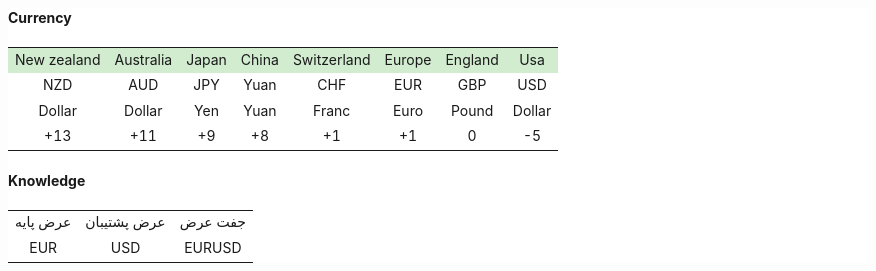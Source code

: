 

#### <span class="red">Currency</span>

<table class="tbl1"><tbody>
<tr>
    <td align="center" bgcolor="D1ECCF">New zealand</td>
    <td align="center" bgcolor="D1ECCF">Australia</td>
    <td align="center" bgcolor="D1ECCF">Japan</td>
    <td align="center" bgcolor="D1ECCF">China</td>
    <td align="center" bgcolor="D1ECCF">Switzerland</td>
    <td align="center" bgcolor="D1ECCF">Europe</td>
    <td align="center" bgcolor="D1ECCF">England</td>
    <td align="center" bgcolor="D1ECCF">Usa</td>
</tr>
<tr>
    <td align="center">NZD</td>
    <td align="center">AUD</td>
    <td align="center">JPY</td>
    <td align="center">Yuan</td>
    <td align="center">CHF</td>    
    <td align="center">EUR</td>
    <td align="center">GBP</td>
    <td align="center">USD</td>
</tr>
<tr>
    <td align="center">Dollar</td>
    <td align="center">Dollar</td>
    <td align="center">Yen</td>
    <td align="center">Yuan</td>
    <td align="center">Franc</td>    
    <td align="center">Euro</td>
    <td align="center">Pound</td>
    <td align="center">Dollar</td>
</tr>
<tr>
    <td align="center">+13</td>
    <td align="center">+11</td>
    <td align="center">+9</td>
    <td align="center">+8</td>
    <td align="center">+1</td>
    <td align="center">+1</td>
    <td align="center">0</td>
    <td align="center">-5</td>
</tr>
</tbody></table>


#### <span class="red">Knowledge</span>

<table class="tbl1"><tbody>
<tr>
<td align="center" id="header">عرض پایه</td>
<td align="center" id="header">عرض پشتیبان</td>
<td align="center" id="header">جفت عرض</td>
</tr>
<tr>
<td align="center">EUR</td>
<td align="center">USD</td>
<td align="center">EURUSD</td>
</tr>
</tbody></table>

---

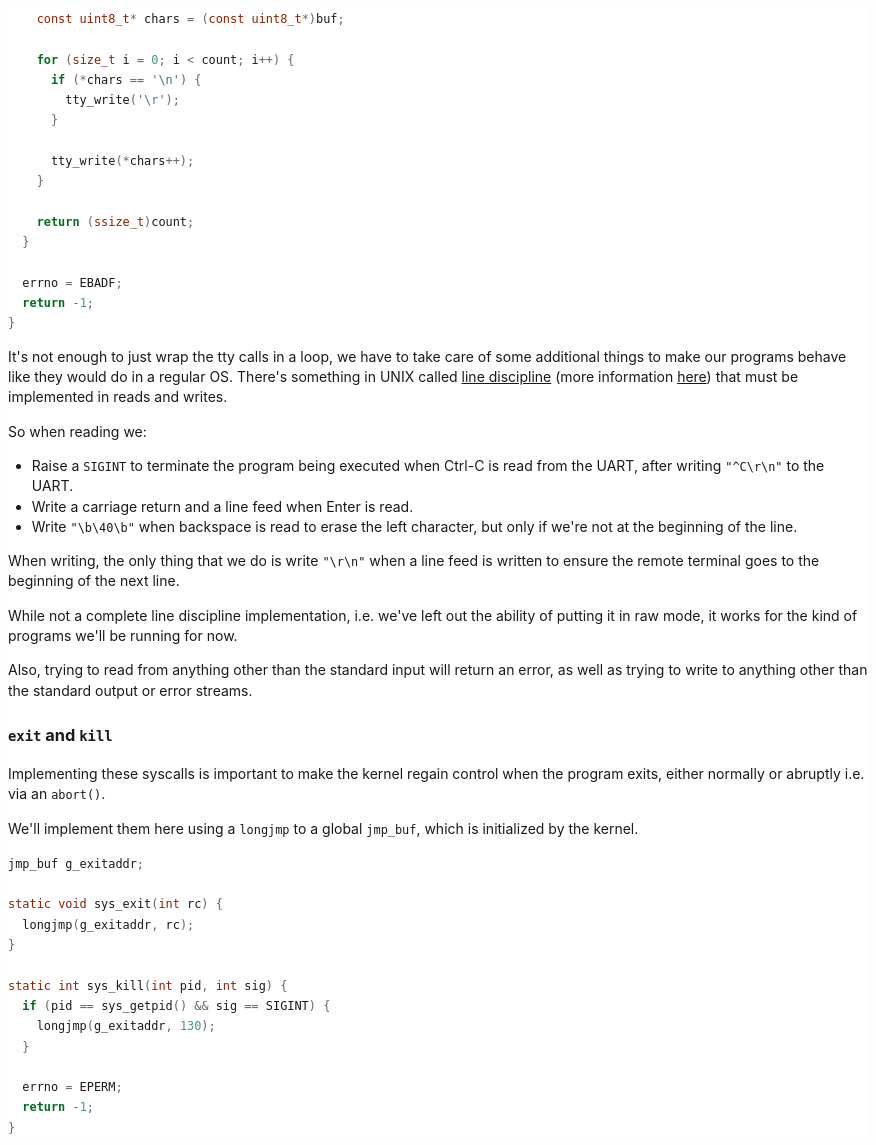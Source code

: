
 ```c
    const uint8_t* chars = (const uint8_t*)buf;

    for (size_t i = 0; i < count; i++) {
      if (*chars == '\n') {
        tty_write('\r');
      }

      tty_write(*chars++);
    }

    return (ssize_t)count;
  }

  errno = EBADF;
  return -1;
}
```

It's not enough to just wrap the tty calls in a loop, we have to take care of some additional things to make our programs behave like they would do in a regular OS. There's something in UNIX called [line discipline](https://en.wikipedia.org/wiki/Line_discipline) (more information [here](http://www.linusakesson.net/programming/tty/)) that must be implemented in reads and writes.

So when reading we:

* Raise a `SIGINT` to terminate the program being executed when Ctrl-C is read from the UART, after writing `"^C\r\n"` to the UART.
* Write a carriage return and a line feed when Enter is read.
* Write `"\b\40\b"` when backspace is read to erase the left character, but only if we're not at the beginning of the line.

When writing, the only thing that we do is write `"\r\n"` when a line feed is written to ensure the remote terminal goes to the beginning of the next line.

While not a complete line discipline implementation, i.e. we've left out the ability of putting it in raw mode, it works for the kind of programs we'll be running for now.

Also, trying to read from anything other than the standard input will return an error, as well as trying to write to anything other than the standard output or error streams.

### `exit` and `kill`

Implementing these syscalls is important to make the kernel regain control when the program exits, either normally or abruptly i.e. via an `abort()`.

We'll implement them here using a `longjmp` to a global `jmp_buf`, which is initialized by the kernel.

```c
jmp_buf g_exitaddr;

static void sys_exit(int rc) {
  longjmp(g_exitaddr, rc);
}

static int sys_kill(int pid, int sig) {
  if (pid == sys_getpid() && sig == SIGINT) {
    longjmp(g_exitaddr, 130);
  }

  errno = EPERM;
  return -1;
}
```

--

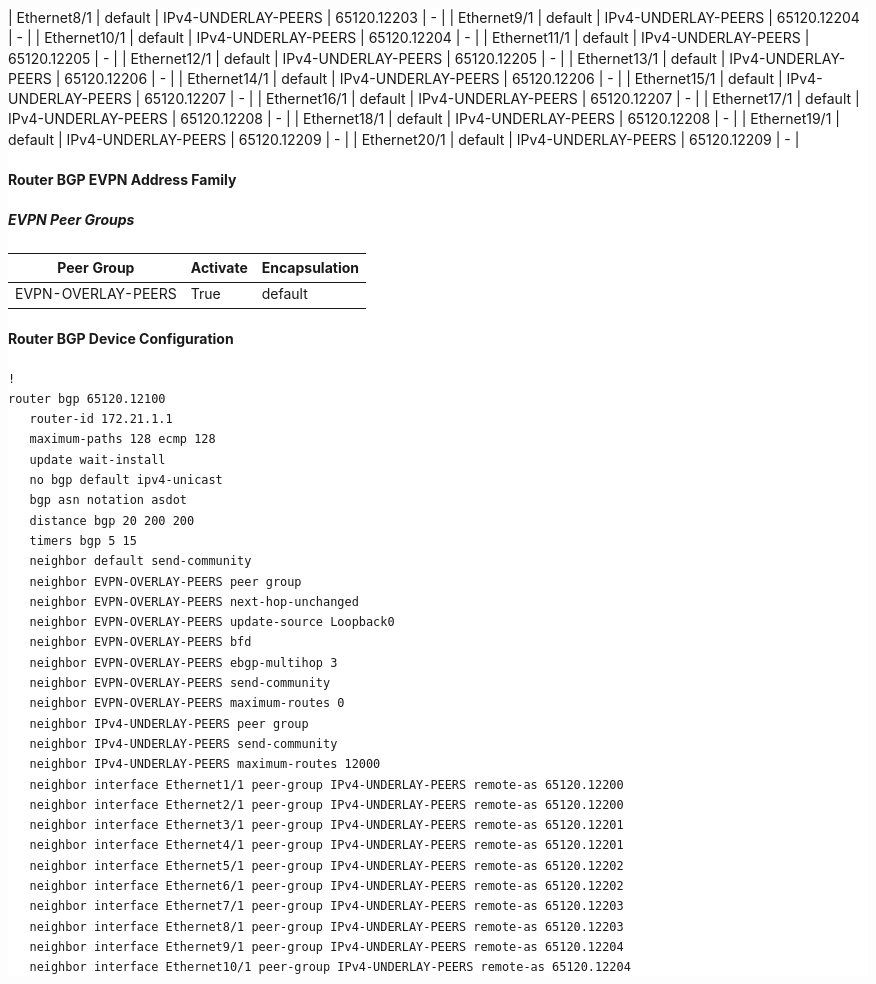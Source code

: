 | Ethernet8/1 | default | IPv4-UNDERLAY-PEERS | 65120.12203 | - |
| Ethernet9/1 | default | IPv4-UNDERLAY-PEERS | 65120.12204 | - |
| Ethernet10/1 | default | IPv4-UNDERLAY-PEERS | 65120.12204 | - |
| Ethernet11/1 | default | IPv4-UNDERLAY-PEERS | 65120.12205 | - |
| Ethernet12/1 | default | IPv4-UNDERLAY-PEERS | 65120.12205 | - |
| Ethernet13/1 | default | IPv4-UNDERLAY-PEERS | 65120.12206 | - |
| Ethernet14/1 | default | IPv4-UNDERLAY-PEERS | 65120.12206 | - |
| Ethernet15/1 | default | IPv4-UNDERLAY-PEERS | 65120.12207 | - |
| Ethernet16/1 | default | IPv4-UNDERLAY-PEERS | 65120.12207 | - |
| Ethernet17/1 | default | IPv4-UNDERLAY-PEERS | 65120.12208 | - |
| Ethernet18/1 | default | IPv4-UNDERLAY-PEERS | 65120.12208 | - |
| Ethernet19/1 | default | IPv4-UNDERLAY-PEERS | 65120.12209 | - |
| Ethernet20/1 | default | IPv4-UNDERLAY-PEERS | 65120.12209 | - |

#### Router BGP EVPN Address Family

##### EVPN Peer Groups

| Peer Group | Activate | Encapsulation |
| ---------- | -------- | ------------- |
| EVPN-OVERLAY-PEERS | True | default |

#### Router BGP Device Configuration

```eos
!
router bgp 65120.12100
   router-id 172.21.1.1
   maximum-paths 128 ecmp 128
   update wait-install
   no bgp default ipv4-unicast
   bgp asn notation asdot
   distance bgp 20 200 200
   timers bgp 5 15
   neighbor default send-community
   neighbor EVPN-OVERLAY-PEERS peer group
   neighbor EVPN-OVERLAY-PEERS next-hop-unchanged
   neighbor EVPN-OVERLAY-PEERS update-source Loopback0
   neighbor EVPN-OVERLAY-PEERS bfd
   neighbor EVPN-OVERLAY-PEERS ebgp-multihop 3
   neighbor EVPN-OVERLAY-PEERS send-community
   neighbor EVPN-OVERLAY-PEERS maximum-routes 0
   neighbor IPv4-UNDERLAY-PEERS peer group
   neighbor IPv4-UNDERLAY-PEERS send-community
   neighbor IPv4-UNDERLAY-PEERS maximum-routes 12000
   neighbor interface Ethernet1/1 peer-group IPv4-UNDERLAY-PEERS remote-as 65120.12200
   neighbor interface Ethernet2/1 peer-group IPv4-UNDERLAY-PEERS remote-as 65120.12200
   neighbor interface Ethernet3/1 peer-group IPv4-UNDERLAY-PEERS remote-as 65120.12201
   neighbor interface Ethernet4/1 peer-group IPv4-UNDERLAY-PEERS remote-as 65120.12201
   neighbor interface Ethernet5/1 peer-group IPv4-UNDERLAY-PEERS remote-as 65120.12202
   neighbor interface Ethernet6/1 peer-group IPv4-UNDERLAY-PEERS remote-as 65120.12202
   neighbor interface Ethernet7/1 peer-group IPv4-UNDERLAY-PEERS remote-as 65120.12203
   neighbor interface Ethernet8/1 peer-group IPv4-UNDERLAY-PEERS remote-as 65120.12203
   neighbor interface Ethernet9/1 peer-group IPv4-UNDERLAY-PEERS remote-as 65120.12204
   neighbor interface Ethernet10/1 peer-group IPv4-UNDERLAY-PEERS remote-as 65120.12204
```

**DESCRIPTION OF THE TASK:** Among the lines of the material above, find those with the word "header". Copy each one.

**ANSWER BOX:**
<td align="center" id="header">عرض پایه</td>
<td align="center" id="header">عرض پشتیبان</td>
<td align="center" id="header">جفت عرض</td>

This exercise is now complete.